Material for this exercise START
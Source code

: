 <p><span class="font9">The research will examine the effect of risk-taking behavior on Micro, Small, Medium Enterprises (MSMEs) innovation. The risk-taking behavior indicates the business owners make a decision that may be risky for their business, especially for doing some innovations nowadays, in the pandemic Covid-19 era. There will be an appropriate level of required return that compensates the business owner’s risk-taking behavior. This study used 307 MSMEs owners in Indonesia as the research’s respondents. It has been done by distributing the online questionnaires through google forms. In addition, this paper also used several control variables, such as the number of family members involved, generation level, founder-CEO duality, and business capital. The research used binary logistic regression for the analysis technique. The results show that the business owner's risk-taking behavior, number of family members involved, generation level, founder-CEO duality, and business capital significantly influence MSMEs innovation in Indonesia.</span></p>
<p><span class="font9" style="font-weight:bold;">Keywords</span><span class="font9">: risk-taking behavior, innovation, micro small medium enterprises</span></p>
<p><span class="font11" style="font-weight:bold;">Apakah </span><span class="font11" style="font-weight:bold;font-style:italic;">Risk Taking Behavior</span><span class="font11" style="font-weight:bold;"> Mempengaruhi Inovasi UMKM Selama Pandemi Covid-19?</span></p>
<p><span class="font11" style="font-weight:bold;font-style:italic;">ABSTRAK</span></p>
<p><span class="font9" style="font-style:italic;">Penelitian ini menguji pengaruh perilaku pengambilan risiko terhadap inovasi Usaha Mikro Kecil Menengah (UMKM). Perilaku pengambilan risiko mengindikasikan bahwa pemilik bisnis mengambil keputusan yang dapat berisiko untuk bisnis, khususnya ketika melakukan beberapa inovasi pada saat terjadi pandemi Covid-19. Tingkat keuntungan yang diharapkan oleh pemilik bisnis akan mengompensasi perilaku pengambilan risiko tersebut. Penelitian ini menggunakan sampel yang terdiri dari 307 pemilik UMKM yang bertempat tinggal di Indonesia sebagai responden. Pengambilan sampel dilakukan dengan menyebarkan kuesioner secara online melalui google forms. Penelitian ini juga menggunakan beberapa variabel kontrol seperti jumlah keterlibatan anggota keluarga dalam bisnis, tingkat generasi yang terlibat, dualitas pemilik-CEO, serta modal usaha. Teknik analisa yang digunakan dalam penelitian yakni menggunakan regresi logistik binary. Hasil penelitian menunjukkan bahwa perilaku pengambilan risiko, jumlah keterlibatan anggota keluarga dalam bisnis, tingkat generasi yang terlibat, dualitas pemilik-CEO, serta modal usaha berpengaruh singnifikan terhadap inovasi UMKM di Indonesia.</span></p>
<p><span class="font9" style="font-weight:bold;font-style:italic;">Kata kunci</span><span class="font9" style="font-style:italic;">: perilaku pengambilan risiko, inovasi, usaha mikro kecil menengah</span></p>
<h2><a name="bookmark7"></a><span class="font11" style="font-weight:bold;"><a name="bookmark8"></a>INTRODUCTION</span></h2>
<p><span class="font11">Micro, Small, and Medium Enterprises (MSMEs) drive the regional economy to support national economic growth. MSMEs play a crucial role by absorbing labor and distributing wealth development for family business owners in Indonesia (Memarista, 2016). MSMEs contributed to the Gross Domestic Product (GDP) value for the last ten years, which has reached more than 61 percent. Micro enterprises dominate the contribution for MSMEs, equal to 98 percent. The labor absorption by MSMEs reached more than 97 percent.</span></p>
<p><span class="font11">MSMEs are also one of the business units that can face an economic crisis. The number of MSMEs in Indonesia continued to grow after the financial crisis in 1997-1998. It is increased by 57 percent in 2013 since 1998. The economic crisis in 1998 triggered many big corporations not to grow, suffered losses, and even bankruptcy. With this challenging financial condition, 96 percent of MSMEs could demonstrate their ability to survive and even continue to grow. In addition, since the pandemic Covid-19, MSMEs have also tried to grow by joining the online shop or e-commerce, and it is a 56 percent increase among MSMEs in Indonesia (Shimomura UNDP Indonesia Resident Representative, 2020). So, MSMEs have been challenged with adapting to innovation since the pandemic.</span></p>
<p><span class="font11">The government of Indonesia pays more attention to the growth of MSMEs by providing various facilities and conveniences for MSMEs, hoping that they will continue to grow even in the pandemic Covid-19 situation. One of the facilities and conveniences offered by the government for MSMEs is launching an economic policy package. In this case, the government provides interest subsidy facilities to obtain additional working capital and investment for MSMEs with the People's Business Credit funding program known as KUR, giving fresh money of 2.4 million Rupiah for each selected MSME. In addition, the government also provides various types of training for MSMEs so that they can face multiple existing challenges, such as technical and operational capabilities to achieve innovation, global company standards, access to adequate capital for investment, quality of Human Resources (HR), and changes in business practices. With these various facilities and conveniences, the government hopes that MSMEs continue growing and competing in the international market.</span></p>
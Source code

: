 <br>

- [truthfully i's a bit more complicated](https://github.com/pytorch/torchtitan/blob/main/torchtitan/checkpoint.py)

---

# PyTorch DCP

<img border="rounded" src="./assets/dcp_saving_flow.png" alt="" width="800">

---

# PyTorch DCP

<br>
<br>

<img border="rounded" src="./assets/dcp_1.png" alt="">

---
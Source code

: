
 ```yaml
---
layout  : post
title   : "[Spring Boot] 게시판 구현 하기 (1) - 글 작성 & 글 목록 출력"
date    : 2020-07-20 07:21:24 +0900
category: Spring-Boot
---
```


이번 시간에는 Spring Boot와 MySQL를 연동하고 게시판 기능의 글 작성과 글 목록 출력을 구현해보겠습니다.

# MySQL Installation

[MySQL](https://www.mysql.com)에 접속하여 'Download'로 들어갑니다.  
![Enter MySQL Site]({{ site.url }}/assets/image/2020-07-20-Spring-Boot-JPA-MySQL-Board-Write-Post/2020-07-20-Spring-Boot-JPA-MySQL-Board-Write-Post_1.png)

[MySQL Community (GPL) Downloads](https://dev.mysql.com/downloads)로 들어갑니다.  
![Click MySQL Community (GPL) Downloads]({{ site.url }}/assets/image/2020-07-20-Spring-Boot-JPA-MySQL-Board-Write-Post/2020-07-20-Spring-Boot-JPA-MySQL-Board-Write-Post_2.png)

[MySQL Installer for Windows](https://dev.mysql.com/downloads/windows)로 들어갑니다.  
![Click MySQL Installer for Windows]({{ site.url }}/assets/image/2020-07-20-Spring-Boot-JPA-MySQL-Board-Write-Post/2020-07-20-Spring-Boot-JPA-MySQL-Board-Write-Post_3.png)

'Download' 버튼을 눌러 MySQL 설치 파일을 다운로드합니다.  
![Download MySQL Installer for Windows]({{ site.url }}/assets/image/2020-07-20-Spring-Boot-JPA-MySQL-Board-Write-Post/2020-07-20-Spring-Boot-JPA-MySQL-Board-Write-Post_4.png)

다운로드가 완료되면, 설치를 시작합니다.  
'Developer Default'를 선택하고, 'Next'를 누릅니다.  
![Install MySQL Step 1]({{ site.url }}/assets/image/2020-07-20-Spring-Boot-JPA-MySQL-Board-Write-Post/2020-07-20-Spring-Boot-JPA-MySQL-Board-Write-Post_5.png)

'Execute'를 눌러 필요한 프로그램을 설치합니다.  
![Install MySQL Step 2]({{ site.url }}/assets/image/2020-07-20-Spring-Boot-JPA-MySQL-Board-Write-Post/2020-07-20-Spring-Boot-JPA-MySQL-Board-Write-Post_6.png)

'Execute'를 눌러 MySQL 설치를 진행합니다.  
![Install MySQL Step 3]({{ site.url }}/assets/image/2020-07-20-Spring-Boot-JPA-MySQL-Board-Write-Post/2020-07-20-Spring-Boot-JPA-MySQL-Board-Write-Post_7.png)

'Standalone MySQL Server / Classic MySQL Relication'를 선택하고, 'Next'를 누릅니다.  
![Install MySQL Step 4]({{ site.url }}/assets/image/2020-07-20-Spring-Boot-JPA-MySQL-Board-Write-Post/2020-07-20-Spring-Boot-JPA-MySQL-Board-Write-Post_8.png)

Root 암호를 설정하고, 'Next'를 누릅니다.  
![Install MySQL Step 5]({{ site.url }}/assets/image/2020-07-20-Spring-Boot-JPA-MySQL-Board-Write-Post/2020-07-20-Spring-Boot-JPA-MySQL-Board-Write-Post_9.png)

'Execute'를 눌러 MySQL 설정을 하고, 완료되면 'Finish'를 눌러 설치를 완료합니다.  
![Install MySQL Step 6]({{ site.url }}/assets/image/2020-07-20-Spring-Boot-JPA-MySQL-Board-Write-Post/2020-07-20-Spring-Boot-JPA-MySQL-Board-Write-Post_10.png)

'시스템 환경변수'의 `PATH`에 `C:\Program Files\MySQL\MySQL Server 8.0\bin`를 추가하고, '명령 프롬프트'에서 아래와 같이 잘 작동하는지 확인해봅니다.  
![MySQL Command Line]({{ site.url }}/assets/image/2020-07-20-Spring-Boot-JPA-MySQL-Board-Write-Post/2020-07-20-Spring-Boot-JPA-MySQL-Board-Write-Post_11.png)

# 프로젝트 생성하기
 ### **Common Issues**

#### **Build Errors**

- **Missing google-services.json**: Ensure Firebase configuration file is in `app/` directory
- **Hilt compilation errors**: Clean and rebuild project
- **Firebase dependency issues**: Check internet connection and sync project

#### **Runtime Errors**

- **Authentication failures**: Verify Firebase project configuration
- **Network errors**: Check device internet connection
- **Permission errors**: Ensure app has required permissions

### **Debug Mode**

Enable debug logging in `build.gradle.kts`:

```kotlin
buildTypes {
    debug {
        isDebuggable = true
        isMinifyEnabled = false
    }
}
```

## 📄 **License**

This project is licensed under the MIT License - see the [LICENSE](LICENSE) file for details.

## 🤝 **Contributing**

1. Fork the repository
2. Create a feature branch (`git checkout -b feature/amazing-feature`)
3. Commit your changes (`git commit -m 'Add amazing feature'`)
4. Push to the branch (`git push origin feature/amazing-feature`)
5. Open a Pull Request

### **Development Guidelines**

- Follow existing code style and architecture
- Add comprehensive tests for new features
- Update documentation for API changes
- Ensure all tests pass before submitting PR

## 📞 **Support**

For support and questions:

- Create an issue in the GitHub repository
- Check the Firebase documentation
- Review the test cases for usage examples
Material for this exercise END
**What the task requires**
Only lines with the word "Next" are needed. Copy them from the preceding records.

**Solution to this problem**
'Developer Default'를 선택하고, 'Next'를 누릅니다.  
'Standalone MySQL Server / Classic MySQL Relication'를 선택하고, 'Next'를 누릅니다.  
Root 암호를 설정하고, 'Next'를 누릅니다.  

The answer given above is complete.